FS#43302 - [pacman] provide workaround for removing --asroot from makepkg

Attached to Project: Pacman
Opened by brent saner (sanerb) - Friday, 02 January 2015, 07:05 GMT
Last edited by Allan McRae (Allan) - Friday, 02 January 2015, 09:34 GMT
Task Type Bug Report
Category makepkg
Status Closed
Assigned To No-one
Architecture All
Severity High
Priority Normal
Reported Version 4.2.0
Due in Version Undecided
Due Date Undecided
Percent Complete 100%
Votes 0
Private No

Details

Summary and Info:

In pacman 4.2.0, makepkg's --asroot option was removed entirely. This, unfortunately, breaks operation across my build system fleet as it now severely complicates testing e.g. both building and testing of packages from PKGBUILDs. Sudo is not run on these servers, and because operations are done en-masse it makes entering 20-some unique passwords incredibly tedious. While I understand the intent of removing the option, and applaud the motivation behind it, it unfortunately breaks a lot of usage in how makepkg was implemented; especially in AUR helpers (as it affects yaourt, packer, pacaur, etc.) and such. Because of this, I believe that removing --asroot could be considered a regression, despite the progressive intent behind it.

I don't believe in trying to protect users from stupid mistakes they want to intentionally make in the first place (i.e. it's to be assumed that if makepkg is called with --asroot, then it's because the user *really does* want to build as root for whatever reason). I believe that *intentionally preventing* the usage of makepkg as root is against the Arch Way (https://wiki.archlinux.org/index.php/The_Arch_Way#User-centric - "Arch Linux targets and accommodates competent GNU/Linux users by giving them complete control and responsibility over the system.").

What I instead would like to suggest is provide a method for makepkg to automatically drop privileges to the "nobody" user for the actual build and possibly packaging, if run as root, as the "nobody" user is ubiquitous across all systems, rather than spitting out an error and dying. Perhaps even bring back --asroot, but as a dummy function to avoid the need for AUR helpers and the like to remove it from their sources. I find this to be a clean, simple, elegant, and effective method that will keep the benefits of removing the actual hackery behind --asroot, but still allowing current implementations of makepkg to still work correctly.

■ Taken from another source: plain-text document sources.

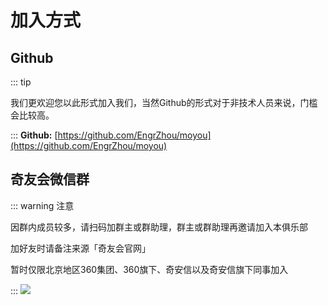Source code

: # 加入方式

## Github

::: tip

我们更欢迎您以此形式加入我们，当然Github的形式对于非技术人员来说，门槛会比较高。

:::
**Github:** [https://github.com/EngrZhou/moyou](https://github.com/EngrZhou/moyou)

## 奇友会微信群

::: warning 注意

因群内成员较多，请扫码加群主或群助理，群主或群助理再邀请加入本俱乐部

加好友时请备注来源「奇友会官网」

暂时仅限北京地区360集团、360旗下、奇安信以及奇安信旗下同事加入

:::
![](https://ae01.alicdn.com/kf/HTB166ytRxnaK1RjSZFtq6zC2VXae.jpg)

Alternatively/in addition, it'd be great to have a "MKPKG_USER=" directive in /etc/makepkg.conf that would assume privileges of this specified user if called with root privileges.

Steps to Reproduce:
N/A
This task depends upon

Closed by  Allan McRae (Allan)
Friday, 02 January 2015, 09:34 GMT
Reason for closing:  Won't fix
Comment by Allan McRae (Allan) - Friday, 02 January 2015, 08:15 GMT
Pacman is not only used by Arch Linux - so arguments involving the Arch Way do not matter. And the Arch Way is whatever its developers decide (not matter what users write in the wiki...).


Why doesn't your build system just drop privileges to the nobody user?
Comment by brent saner (sanerb) - Tuesday, 06 January 2015, 18:31 GMT
"Why doesn't your build system just drop privileges to the nobody user?"

Well, I do suppose I don't have a choice but to spend the man hours to do this, aside from rolling an entire fork of pacman, now- considering this is closed as WONTFIX.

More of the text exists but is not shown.